With a special focus on Percona Operator for MySQL

Overview

HAProxy, ProxySQL, MySQL Router (AKA MySQL Proxy); in the last few years, I had to answer multiple times on what proxy to use and in what scenario. When designing an architecture, many components need to be considered before deciding on the best solution.

When deciding what to pick, there are many things to consider, like where the proxy needs to be, if it “just” needs to redirect the connections, or if more features need to be in, like caching and filtering, or if it needs to be integrated with some MySQL embedded automation.
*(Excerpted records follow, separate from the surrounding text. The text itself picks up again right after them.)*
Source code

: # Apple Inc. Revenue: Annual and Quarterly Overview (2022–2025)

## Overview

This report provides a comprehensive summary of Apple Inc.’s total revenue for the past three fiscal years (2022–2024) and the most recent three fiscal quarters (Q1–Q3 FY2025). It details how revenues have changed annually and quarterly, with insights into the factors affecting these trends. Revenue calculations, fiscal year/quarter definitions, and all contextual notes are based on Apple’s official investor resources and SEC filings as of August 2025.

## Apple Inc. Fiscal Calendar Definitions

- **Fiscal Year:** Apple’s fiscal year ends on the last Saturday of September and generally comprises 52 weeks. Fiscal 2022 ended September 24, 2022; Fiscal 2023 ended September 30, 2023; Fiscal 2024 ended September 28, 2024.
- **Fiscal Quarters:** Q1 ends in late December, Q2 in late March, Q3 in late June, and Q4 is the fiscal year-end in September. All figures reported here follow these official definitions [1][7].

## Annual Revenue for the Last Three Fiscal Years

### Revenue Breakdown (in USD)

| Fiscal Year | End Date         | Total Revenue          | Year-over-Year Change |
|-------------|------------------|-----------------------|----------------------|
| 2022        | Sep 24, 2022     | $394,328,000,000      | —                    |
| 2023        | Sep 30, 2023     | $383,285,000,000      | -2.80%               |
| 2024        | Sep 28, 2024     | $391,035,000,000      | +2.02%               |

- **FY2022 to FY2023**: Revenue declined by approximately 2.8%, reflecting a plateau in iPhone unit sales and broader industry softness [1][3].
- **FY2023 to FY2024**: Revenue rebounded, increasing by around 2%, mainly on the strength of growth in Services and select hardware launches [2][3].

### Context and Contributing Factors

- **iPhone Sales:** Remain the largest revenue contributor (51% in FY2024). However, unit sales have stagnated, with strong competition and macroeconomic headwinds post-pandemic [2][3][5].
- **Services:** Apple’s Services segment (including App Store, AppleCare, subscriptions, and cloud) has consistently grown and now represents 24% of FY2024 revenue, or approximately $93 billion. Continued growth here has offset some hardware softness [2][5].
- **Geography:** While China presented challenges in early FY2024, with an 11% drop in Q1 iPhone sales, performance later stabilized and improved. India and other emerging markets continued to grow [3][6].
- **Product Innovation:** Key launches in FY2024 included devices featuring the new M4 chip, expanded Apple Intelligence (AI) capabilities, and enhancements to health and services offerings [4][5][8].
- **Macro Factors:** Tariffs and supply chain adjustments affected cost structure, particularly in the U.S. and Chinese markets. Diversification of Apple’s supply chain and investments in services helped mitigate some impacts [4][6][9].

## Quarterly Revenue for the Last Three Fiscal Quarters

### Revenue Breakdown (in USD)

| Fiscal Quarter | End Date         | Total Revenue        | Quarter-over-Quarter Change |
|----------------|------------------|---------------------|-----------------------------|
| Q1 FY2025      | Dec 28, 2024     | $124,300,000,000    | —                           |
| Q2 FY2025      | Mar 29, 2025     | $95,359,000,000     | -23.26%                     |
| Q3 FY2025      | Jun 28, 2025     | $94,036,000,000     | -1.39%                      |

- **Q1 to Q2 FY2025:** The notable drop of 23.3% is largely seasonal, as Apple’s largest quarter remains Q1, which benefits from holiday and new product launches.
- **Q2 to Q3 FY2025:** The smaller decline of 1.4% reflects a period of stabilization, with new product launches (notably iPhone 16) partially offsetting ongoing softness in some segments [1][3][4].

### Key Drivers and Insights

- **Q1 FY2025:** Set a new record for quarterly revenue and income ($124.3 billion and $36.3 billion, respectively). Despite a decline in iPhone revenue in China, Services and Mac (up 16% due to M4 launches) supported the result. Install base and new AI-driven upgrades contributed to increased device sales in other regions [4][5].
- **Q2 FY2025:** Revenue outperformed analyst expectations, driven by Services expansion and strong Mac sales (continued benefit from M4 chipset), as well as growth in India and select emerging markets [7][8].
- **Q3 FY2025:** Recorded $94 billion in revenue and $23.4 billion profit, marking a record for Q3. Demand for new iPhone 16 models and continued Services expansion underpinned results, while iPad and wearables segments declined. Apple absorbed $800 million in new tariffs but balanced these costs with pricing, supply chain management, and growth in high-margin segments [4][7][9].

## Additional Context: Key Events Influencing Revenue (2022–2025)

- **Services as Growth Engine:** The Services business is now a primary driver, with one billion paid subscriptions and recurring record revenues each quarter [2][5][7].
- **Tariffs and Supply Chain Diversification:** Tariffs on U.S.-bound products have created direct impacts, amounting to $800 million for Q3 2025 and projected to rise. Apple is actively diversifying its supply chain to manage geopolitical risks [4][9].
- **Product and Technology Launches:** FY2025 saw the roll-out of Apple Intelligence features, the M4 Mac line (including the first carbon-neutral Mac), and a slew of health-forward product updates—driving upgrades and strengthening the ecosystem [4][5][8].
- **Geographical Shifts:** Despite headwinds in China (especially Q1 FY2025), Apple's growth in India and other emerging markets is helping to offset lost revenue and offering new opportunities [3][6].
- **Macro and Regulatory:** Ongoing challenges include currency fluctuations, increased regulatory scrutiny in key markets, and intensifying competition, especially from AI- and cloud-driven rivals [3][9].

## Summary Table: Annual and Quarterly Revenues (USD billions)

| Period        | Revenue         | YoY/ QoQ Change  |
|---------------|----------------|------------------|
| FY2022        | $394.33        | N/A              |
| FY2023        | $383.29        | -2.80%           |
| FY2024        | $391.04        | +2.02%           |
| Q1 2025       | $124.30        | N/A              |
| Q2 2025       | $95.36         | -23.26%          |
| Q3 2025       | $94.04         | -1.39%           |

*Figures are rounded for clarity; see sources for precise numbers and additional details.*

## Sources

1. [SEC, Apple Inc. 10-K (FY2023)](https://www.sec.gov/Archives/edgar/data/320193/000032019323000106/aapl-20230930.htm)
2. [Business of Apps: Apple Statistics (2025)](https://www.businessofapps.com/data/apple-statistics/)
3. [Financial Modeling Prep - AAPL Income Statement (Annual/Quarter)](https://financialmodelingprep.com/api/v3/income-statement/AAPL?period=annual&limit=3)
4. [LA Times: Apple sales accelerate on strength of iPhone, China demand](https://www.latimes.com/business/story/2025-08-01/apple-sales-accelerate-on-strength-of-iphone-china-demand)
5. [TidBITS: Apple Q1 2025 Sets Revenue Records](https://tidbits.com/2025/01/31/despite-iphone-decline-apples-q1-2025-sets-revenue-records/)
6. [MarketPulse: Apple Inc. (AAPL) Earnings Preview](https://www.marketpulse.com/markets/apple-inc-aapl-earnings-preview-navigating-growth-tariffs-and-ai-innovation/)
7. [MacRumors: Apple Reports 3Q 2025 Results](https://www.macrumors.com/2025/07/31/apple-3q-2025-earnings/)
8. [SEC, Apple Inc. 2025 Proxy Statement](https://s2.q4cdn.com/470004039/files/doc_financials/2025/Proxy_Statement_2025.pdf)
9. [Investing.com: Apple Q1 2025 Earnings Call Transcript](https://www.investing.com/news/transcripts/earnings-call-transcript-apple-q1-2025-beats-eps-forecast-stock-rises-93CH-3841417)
Given that, there never was a single straight answer. Instead, an analysis needs to be done. Only after a better understanding of the environment, the needs, and the evolution that the platform needs to achieve is it possible to decide what will be the better choice.

However, recently we have seen an increase in the usage of MySQL on Kubernetes, especially with the adoption of Percona Operator for MySQL. In this case, we have a quite well-defined scenario that can resemble the image below:

MySQL on Kubernetes

In this scenario, the proxies must sit inside Pods, balancing the incoming traffic from the Service LoadBalancer connecting with the active data nodes.
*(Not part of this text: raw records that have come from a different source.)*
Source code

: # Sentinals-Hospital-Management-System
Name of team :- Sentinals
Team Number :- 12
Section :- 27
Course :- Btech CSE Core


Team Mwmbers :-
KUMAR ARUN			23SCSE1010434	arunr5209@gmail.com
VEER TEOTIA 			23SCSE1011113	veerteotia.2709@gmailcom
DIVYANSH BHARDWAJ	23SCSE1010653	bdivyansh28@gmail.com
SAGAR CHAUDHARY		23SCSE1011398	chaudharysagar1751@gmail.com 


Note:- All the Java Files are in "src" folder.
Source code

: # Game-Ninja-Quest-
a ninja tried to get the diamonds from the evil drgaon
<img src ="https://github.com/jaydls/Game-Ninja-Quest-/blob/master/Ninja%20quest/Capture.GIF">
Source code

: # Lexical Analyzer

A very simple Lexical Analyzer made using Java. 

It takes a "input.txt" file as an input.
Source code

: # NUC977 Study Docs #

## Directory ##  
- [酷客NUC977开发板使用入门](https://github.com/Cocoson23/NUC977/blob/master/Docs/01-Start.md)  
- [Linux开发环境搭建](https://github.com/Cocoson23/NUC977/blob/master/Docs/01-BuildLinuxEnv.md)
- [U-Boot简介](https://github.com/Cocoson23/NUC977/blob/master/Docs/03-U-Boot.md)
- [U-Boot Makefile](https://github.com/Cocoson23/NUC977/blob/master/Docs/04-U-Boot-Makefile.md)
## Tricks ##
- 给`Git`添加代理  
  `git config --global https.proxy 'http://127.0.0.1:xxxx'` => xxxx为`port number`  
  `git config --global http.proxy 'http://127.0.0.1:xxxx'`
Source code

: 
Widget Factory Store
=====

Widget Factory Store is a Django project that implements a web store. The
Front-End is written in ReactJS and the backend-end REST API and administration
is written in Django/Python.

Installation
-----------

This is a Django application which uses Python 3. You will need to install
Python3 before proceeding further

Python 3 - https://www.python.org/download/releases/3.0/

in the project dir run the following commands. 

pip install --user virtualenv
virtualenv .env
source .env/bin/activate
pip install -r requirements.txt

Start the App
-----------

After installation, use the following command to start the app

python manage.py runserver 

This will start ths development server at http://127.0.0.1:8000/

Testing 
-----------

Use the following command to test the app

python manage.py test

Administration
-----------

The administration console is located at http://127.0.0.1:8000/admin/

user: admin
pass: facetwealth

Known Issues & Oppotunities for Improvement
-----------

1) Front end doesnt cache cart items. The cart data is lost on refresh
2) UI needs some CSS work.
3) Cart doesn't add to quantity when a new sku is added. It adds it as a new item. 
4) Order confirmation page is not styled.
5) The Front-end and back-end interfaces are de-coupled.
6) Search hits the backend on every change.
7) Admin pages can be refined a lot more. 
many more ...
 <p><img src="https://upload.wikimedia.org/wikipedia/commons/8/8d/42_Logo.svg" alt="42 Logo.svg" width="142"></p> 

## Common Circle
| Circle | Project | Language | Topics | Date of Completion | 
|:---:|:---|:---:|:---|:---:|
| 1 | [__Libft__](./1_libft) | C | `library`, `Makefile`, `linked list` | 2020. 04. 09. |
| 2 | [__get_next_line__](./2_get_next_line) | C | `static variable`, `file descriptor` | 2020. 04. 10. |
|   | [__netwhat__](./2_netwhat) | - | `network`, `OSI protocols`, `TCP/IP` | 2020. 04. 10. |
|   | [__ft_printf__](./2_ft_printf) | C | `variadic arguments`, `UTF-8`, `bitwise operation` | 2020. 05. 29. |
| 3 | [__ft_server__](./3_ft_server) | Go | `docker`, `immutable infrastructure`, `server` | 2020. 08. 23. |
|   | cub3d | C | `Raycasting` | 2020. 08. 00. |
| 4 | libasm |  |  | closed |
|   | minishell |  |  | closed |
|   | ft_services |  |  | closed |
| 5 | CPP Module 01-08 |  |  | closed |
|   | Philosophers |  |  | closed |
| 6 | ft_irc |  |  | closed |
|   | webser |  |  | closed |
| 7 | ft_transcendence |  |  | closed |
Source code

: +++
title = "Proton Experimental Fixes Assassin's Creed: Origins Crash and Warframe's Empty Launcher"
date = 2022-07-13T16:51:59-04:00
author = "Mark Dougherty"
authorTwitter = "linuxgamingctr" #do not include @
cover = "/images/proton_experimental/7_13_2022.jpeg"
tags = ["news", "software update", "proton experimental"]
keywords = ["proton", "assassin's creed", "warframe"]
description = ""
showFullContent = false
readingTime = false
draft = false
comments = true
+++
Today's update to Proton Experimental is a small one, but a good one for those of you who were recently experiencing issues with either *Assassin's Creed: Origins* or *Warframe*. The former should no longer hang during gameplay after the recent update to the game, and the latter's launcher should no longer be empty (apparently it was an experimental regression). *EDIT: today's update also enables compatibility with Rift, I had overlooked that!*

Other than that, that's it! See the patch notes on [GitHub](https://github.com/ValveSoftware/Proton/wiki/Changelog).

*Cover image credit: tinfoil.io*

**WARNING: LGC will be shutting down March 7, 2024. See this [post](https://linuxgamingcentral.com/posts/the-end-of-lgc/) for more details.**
Their role is merely to be sure that any incoming connection is redirected to nodes that can serve them, which includes having a separation between Read/Write and Read Only traffic, a separation that can be achieved, at the service level, with automatic recognition or with two separate entry points.

In this scenario, it is also crucial to be efficient in resource utilization and scaling with frugality. In this context, features like filtering, firewalling, or caching are redundant and may consume resources that could be allocated to scaling. Those are also features that will work better outside the K8s/Operator cluster, given the closer to the application they are located, the better they will serve.
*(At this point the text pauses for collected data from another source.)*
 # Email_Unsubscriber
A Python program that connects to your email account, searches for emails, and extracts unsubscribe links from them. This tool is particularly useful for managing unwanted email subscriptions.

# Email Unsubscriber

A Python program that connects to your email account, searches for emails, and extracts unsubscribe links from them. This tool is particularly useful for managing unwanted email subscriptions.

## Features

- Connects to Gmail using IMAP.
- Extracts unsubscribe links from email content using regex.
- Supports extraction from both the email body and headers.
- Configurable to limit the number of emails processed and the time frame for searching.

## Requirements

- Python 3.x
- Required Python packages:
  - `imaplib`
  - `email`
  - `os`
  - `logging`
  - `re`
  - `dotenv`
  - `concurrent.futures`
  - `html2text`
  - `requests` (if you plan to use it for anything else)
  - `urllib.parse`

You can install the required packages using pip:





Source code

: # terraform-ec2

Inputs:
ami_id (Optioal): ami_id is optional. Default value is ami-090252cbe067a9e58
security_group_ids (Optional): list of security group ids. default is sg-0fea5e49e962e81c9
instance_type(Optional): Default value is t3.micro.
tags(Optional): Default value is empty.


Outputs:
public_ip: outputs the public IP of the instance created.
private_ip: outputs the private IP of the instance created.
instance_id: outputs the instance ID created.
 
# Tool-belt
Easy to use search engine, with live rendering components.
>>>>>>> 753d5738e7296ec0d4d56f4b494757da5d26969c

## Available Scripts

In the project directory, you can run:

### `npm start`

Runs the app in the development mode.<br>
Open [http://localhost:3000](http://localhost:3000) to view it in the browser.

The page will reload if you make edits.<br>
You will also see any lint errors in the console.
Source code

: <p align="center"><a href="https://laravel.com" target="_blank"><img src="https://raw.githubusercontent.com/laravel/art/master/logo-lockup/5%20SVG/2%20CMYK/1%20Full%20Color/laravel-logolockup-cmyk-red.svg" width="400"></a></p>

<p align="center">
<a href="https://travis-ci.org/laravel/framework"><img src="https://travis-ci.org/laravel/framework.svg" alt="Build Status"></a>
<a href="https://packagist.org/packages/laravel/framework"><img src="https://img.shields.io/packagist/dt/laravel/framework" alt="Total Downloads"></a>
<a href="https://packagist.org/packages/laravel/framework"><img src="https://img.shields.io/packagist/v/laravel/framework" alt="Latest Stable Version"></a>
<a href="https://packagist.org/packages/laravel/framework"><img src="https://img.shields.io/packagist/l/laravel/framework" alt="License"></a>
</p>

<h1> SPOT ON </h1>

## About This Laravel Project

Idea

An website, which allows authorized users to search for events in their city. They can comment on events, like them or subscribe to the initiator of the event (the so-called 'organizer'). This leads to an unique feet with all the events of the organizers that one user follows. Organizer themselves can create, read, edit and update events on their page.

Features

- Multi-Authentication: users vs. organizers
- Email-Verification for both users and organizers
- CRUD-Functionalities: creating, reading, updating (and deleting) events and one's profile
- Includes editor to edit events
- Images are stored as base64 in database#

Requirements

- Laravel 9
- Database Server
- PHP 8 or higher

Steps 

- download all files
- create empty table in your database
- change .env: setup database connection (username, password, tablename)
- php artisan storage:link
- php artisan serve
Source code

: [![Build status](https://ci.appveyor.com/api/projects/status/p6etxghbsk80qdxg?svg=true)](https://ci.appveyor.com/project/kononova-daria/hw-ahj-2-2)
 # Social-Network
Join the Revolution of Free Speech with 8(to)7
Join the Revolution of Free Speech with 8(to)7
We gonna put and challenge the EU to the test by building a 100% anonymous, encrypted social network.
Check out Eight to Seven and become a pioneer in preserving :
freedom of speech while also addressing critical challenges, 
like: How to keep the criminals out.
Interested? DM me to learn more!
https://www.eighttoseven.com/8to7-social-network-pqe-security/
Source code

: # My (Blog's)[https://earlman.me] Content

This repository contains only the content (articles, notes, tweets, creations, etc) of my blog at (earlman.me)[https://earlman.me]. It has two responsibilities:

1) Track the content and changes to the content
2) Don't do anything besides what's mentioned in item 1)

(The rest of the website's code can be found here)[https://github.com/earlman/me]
About that, we must always remember the concept that each K8s/Operator cluster needs to be seen as a single service, not as a real cluster. In short, each cluster is, in reality, a single database with high availability and other functionalities built in.

Anyhow, we are here to talk about Proxies. Once we have defined that we have one clear mandate in mind, we need to identify which product allows our K8s/Operator solution to:

  • Scale at the maximum the number of incoming connections
  • Serve the request with the higher efficiency
  • Consume as fewer resources as possible

The environment

To identify the above points, I have simulated a possible K8s/Operator environment, creating:

  • One powerful application node, where I run sysbench read-only tests, scaling from two to 4096 threads. (Type c5.4xlarge)
  • Three mid-data nodes with several gigabytes of data in with MySQL and Group Replication (Type m5.xlarge)
  • One proxy node running on a resource-limited box (Type t2.micro)

The tests

We will have very simple test cases. The first one has the scope to define the baseline, identifying the moment when we will have the first level of saturation due to the number of connections. In this case, we will increase the number of connections and keep a low number of operations.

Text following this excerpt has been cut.